§ **Required work**: Your task is to find every line in the records that holds the string "COMPANY" and copy it.

§ **Supplied information**:
*** Begin section ***

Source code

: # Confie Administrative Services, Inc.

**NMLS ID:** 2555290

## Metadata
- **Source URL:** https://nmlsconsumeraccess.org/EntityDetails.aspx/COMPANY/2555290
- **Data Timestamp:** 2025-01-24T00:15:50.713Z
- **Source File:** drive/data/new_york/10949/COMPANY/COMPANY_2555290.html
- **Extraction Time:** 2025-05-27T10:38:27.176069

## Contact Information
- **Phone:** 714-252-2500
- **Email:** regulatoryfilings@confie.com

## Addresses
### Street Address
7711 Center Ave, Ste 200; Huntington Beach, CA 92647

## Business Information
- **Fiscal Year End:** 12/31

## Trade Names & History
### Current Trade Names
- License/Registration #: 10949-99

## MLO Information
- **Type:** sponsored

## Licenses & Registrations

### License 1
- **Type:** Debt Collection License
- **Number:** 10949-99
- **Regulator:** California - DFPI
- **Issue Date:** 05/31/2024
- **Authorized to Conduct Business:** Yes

*** End section ***
*** Begin section ***

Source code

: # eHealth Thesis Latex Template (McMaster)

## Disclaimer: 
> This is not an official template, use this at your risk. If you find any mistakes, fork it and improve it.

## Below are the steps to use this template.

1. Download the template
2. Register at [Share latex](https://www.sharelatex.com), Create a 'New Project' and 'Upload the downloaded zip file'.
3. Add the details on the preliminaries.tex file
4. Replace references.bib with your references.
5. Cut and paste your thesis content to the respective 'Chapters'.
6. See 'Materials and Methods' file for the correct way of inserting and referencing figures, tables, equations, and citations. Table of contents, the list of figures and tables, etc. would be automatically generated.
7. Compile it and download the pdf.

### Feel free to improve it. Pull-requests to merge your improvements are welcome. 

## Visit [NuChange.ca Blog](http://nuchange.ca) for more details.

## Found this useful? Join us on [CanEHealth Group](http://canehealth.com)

*** End section ***

§ **Result of the task**:
- **Source URL:** https://nmlsconsumeraccess.org/EntityDetails.aspx/COMPANY/2555290
- **Source File:** drive/data/new_york/10949/COMPANY/COMPANY_2555290.html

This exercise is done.